■ Data provided:

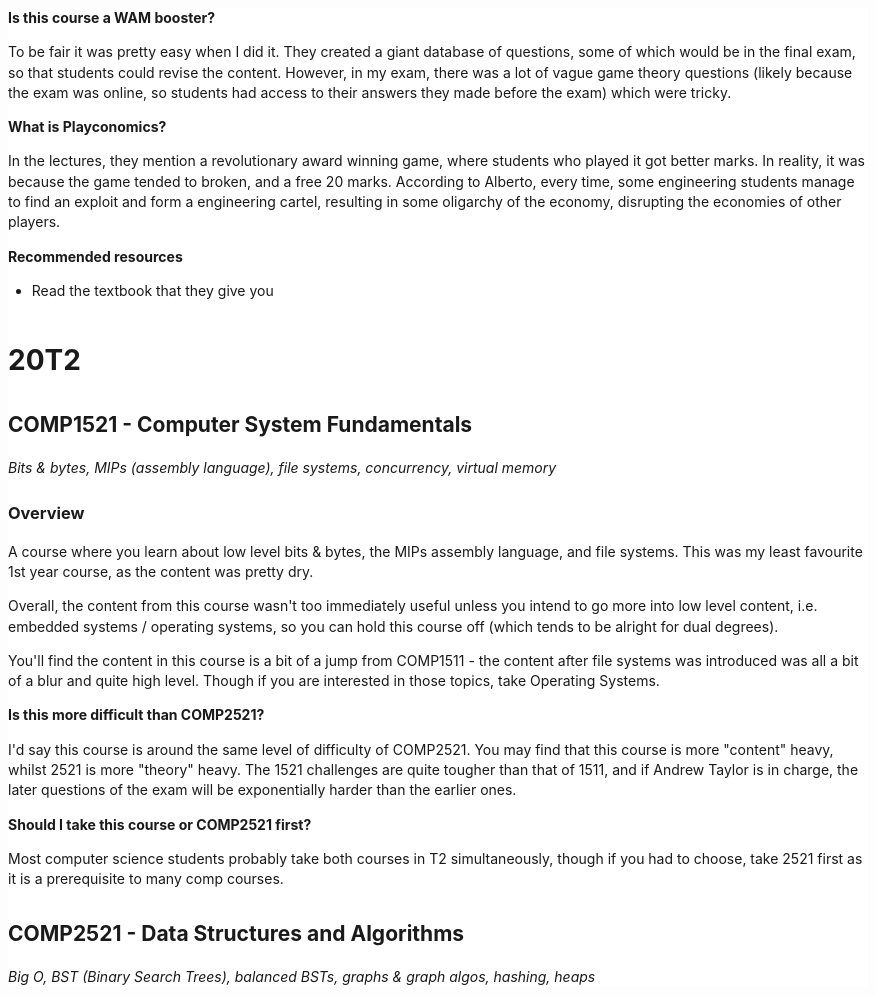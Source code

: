 **Is this course a WAM booster?**

To be fair it was pretty easy when I did it.
They created a giant database of questions, some of which would be in the final exam, so that students could revise the content.
However, in my exam, there was a lot of vague game theory questions (likely because the exam was online, so students had access to their answers they made before the exam) which were tricky.

**What is Playconomics?**

In the lectures, they mention a revolutionary award winning game, where students who played it got better marks. In reality, it was because the game tended to broken, and a free 20 marks.
According to Alberto, every time, some engineering students manage to find an exploit and form a engineering cartel, resulting in some oligarchy of the economy, disrupting the economies of other players.

**Recommended resources**

- Read the textbook that they give you

# 20T2

## COMP1521 - Computer System Fundamentals

_Bits & bytes, MIPs (assembly language), file systems, concurrency, virtual memory_

### Overview

A course where you learn about low level bits & bytes, the MIPs assembly language, and file systems. This was my least favourite 1st year course, as the content was pretty dry.

Overall, the content from this course wasn't too immediately useful unless you intend to go more into low level content, i.e. embedded systems / operating systems, so you can hold this course off (which tends to be alright for dual degrees).

You'll find the content in this course is a bit of a jump from COMP1511 - the content after file systems was introduced was all a bit of a blur and quite high level.
Though if you are interested in those topics, take Operating Systems.

**Is this more difficult than COMP2521?**

I'd say this course is around the same level of difficulty of COMP2521.
You may find that this course is more "content" heavy, whilst 2521 is more "theory" heavy.
The 1521 challenges are quite tougher than that of 1511, and if Andrew Taylor is in charge, the later questions of the exam will be exponentially harder than the earlier ones.

**Should I take this course or COMP2521 first?**

Most computer science students probably take both courses in T2 simultaneously, though if you had to choose, take 2521 first as it is a prerequisite to many comp courses.

## COMP2521 - Data Structures and Algorithms

_Big O, BST (Binary Search Trees), balanced BSTs, graphs & graph algos, hashing, heaps_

■ What this task involves: Retype all entries exactly; omit pictures.

■ Answer to this task:
Source code

: **Is this course a WAM booster?**

To be fair it was pretty easy when I did it.
They created a giant database of questions, some of which would be in the final exam, so that students could revise the content.
However, in my exam, there was a lot of vague game theory questions (likely because the exam was online, so students had access to their answers they made before the exam) which were tricky.

**What is Playconomics?**

In the lectures, they mention a revolutionary award winning game, where students who played it got better marks. In reality, it was because the game tended to broken, and a free 20 marks.
According to Alberto, every time, some engineering students manage to find an exploit and form a engineering cartel, resulting in some oligarchy of the economy, disrupting the economies of other players.

**Recommended resources**

- Read the textbook that they give you

# 20T2

## COMP1521 - Computer System Fundamentals

_Bits & bytes, MIPs (assembly language), file systems, concurrency, virtual memory_

### Overview

A course where you learn about low level bits & bytes, the MIPs assembly language, and file systems. This was my least favourite 1st year course, as the content was pretty dry.

Overall, the content from this course wasn't too immediately useful unless you intend to go more into low level content, i.e. embedded systems / operating systems, so you can hold this course off (which tends to be alright for dual degrees).

You'll find the content in this course is a bit of a jump from COMP1511 - the content after file systems was introduced was all a bit of a blur and quite high level.
Though if you are interested in those topics, take Operating Systems.

**Is this more difficult than COMP2521?**

I'd say this course is around the same level of difficulty of COMP2521.
You may find that this course is more "content" heavy, whilst 2521 is more "theory" heavy.
The 1521 challenges are quite tougher than that of 1511, and if Andrew Taylor is in charge, the later questions of the exam will be exponentially harder than the earlier ones.

**Should I take this course or COMP2521 first?**

Most computer science students probably take both courses in T2 simultaneously, though if you had to choose, take 2521 first as it is a prerequisite to many comp courses.

## COMP2521 - Data Structures and Algorithms

_Big O, BST (Binary Search Trees), balanced BSTs, graphs & graph algos, hashing, heaps_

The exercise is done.